# porți tocuri înalte?



## Russianer

A phrase: do you wear shoes with stiletto heels?
Is it possible to say "porti tocuri inalte?"


----------



## farscape

About right - (Tu) porți (pantofi cu) tocuri înalte? - it's all a matter of context. 

Side bar: you can find the diacritical signs in a pull down menu in all editor windows.


Later,



.


----------



## misadro

I would be tempted to translate "shoes with stiletto heels" ... _pantofi cu toc cui _...


----------



## farscape

And you'd be right  nowadays "stiletto heels" measure at least a couple of inches.

Later,


----------



## easy2takeit

As I know we use "high heels" for "tocuri inalte" unless we are talking about a specific kind of heels like stiletto. In Romanian you can ask "Porti tocuri inalte?" but in English you cannot use it in the same syntax "(Are you) wearing high heels?" Does "Wearing high heels?" make any sense? Who knows, maybe, but not in the correct use of English as I know. I Romanian language it is correct.


----------



## Bostico

As a woman, i can confirm that it is correct to say "porti tocuri inalte" but you can also say "tocuri cui". Both are accepable and used.


----------



## mira ceti

Hi,

We usually ask : "porti pantofi cu tocuri?" (=do you wear high heels?).
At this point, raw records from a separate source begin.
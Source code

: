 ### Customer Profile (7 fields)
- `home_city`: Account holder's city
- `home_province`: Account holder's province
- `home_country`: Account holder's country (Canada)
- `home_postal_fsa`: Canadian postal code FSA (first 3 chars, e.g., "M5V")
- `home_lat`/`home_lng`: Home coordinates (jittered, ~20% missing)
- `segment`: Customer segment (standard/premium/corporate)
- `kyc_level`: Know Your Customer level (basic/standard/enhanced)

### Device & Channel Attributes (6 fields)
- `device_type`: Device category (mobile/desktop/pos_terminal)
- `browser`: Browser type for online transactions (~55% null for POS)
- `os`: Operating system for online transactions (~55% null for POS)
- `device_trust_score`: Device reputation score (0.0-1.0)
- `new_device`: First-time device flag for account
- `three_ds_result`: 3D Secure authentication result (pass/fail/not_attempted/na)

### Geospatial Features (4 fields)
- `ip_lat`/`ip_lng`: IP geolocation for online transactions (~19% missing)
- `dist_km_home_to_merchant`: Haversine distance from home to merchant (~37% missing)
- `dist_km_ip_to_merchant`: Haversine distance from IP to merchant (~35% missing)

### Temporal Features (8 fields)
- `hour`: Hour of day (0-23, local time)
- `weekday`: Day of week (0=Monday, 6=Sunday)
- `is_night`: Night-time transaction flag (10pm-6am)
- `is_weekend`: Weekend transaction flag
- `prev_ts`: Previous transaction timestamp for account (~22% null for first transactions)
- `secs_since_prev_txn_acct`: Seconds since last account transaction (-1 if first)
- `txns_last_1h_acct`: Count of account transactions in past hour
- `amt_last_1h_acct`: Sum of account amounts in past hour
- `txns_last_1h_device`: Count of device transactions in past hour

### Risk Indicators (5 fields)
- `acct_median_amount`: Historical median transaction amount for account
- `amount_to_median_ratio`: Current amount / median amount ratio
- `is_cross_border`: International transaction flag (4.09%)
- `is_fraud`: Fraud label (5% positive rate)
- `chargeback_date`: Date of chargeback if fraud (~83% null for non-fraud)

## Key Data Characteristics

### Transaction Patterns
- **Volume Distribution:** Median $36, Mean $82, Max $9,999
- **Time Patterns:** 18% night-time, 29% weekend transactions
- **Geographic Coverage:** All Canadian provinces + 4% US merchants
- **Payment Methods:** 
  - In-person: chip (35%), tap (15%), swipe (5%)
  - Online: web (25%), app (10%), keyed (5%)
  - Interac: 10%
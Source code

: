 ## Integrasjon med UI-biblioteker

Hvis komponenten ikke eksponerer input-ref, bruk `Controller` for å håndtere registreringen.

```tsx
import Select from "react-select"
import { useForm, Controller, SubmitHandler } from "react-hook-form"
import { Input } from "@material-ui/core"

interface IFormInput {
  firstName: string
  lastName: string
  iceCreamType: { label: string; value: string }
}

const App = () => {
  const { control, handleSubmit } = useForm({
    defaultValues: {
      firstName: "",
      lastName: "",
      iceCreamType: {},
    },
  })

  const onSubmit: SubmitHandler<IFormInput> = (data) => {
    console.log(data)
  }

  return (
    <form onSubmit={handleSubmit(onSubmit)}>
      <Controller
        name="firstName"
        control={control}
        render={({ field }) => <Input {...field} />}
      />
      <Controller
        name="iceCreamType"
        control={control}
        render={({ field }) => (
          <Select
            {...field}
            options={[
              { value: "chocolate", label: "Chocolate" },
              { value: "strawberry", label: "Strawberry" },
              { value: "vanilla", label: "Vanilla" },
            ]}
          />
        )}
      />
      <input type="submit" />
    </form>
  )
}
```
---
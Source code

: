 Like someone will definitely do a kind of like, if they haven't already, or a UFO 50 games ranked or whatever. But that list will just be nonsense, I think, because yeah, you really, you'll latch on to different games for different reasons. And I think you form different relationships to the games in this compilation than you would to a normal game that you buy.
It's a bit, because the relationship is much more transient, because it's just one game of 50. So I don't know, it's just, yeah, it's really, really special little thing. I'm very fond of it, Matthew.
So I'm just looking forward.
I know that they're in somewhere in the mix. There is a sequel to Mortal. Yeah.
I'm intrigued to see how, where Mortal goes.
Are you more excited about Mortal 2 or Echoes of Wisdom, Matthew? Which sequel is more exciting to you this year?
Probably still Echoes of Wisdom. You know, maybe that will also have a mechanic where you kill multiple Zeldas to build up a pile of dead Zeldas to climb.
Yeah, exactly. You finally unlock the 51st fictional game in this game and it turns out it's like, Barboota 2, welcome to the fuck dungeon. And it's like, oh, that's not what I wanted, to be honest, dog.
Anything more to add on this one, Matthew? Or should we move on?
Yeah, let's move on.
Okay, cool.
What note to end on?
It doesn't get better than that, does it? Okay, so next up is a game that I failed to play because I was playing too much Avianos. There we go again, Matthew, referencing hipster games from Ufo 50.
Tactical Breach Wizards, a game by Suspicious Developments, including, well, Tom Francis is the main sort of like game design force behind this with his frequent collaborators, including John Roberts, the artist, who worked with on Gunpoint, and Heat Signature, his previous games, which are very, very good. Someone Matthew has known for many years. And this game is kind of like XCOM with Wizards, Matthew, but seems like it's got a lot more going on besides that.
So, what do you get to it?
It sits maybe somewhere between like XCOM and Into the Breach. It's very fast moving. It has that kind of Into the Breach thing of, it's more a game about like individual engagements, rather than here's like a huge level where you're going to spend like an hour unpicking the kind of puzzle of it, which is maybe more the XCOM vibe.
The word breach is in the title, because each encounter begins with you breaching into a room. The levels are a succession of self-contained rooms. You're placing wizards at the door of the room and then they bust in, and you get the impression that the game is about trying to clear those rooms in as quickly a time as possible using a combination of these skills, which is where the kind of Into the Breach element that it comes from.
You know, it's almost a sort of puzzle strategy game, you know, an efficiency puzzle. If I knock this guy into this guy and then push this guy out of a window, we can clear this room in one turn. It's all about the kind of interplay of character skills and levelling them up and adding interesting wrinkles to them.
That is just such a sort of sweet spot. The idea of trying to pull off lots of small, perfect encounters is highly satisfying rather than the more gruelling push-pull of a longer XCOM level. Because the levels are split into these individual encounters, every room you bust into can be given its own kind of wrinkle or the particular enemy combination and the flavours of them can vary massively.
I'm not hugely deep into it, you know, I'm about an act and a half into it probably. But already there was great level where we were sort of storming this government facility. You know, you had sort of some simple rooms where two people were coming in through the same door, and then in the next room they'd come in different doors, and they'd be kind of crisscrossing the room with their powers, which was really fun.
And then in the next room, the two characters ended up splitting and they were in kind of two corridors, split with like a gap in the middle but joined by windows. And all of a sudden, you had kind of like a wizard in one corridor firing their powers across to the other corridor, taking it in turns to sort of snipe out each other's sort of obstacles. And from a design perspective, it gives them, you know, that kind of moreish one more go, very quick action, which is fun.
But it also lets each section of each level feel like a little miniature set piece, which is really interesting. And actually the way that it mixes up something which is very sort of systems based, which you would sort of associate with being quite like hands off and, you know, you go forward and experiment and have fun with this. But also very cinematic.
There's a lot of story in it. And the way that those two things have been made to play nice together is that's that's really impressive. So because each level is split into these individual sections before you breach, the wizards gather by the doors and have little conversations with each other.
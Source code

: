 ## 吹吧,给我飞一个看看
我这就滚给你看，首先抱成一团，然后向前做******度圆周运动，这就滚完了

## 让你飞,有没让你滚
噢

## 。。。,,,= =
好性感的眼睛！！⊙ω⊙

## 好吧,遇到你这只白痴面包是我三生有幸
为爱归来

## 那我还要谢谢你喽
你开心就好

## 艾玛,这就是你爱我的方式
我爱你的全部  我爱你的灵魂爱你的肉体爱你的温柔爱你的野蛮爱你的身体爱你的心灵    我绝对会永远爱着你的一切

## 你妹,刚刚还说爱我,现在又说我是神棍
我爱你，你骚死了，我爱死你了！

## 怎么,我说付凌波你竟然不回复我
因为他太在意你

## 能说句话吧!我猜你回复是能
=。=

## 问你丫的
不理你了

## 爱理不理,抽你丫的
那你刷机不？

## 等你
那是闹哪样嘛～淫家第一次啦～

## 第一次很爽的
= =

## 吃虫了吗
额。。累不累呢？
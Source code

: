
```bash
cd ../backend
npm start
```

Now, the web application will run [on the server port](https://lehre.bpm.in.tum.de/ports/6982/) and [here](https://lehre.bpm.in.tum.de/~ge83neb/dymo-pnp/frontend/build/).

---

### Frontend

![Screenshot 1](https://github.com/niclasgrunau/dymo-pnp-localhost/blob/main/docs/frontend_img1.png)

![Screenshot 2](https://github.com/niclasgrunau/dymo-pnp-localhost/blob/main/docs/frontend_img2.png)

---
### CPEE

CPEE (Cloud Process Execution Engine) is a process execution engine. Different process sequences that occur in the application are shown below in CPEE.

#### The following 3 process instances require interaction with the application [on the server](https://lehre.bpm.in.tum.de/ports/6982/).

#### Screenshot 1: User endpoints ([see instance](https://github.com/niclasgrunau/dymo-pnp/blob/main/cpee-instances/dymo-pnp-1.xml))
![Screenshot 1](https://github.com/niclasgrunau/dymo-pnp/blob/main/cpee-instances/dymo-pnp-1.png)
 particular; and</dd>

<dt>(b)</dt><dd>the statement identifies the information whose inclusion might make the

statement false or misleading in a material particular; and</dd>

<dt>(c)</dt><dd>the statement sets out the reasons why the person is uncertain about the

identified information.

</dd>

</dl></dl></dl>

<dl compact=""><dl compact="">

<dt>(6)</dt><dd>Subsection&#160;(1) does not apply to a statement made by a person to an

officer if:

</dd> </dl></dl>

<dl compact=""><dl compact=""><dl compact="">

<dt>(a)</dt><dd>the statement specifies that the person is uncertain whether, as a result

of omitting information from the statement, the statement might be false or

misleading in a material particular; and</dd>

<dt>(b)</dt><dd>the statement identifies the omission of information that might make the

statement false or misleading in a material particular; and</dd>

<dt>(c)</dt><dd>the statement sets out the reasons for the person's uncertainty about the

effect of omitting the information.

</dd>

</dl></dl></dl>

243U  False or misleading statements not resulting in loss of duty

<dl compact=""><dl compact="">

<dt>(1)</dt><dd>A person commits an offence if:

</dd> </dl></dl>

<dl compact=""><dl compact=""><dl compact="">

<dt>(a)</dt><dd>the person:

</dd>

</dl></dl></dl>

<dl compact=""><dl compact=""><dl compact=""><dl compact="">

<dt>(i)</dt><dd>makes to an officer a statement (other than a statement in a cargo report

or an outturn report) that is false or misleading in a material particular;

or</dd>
This expression is not forced. 


Regards,
A.


----------



## stormzor

or "pantofi cu toc gros"


----------



## pro_niger

Nu-s eu un expert în ale pantofilor, dar, personal, n-am auzit expresia asta niciodată...


----------



## nicolero

Ca femeie care poarta tocuri inalte, votez pentru varianta "porti tocuri cui?"  asta implica si ca sunt inalte si ca sunt ascutite, ca stiletto-urile.

Nicole


----------



## pschlacter01

e interesanta expresia.....


----------